Directions — Go through the data and copy each line that holds "multiple".

[Records contained in a dataset]

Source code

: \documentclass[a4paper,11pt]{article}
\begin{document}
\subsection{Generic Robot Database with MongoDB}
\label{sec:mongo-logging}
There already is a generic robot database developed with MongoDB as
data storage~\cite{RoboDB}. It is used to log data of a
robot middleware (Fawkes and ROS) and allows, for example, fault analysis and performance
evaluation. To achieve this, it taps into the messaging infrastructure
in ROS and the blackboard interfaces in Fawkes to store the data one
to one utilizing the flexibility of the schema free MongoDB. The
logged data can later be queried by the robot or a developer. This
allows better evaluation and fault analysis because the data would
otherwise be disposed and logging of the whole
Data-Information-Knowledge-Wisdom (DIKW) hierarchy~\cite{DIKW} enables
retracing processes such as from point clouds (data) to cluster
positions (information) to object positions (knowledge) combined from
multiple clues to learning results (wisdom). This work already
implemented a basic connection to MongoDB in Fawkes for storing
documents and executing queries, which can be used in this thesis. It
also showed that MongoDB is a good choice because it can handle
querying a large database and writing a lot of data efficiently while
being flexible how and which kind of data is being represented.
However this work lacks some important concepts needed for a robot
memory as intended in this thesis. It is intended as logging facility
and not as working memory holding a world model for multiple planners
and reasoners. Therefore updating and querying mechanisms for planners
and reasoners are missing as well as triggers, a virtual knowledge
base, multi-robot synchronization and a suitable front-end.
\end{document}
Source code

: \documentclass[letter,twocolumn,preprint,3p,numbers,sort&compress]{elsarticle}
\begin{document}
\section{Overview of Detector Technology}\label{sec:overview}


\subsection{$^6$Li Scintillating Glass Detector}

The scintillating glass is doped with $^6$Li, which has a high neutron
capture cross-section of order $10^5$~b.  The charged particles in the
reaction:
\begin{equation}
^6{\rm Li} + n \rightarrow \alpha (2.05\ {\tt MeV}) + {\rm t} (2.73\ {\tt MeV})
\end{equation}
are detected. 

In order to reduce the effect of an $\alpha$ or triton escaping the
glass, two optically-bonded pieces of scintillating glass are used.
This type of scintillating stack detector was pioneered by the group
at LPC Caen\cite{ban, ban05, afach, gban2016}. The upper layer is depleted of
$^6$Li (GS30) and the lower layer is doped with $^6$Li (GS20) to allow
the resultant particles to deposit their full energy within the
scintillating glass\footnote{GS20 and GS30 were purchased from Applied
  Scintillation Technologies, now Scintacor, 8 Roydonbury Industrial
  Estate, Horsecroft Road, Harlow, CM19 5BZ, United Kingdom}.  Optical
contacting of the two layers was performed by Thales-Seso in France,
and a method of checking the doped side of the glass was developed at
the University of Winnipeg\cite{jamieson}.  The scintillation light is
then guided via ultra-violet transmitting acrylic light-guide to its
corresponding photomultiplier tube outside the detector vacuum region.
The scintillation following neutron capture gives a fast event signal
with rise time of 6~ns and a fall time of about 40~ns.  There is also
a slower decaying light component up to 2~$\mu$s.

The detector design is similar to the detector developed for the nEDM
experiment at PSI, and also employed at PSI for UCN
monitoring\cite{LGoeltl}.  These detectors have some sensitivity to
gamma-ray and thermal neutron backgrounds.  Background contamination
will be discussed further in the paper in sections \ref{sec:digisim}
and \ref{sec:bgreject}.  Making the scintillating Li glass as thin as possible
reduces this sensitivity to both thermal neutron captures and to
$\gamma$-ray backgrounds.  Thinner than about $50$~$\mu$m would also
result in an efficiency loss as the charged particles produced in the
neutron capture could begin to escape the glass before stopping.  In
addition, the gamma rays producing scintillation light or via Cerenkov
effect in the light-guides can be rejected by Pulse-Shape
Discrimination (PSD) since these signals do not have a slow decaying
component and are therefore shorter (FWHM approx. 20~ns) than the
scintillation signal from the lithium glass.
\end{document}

Response area —
multiple clues to learning results (wisdom). This work already
and not as working memory holding a world model for multiple planners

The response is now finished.